# [Problem details]
Could you repeat the records shown below exactly as written?

Stored items
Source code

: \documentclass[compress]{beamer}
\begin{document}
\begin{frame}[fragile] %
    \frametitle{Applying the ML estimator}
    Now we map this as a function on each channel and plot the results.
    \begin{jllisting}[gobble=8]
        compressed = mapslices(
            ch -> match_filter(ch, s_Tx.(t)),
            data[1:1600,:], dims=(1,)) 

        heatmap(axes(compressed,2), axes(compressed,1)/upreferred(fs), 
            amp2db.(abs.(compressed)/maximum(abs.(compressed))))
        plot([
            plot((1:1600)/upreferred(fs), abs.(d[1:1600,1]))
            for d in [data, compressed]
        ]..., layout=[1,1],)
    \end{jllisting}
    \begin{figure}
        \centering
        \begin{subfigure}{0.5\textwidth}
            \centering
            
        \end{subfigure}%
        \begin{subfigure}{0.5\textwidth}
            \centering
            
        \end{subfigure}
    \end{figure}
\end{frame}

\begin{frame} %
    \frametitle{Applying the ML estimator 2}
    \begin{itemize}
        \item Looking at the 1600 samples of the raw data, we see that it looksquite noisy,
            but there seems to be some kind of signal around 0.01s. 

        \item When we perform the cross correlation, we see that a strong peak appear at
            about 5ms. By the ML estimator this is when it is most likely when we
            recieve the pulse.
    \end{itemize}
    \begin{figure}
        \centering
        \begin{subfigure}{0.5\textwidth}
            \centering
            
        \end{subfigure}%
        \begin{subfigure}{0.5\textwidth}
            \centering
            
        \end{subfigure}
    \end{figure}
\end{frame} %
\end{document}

# [Solution to the exercise]
Source code

: \documentclass[compress]{beamer}
\begin{document}
\begin{frame}[fragile] %
    \frametitle{Applying the ML estimator}
    Now we map this as a function on each channel and plot the results.
    \begin{jllisting}[gobble=8]
        compressed = mapslices(
            ch -> match_filter(ch, s_Tx.(t)),
            data[1:1600,:], dims=(1,)) 

        heatmap(axes(compressed,2), axes(compressed,1)/upreferred(fs), 
            amp2db.(abs.(compressed)/maximum(abs.(compressed))))
        plot([
            plot((1:1600)/upreferred(fs), abs.(d[1:1600,1]))
            for d in [data, compressed]
        ]..., layout=[1,1],)
    \end{jllisting}
    \begin{figure}
        \centering
        \begin{subfigure}{0.5\textwidth}
            \centering
            
        \end{subfigure}%
        \begin{subfigure}{0.5\textwidth}
            \centering
            
        \end{subfigure}
    \end{figure}
\end{frame}

\begin{frame} %
    \frametitle{Applying the ML estimator 2}
    \begin{itemize}
        \item Looking at the 1600 samples of the raw data, we see that it looksquite noisy,
            but there seems to be some kind of signal around 0.01s. 

        \item When we perform the cross correlation, we see that a strong peak appear at
            about 5ms. By the ML estimator this is when it is most likely when we
            recieve the pulse.
    \end{itemize}
    \begin{figure}
        \centering
        \begin{subfigure}{0.5\textwidth}
            \centering
            
        \end{subfigure}%
        \begin{subfigure}{0.5\textwidth}
            \centering
            
        \end{subfigure}
    \end{figure}
\end{frame} %
\end{document}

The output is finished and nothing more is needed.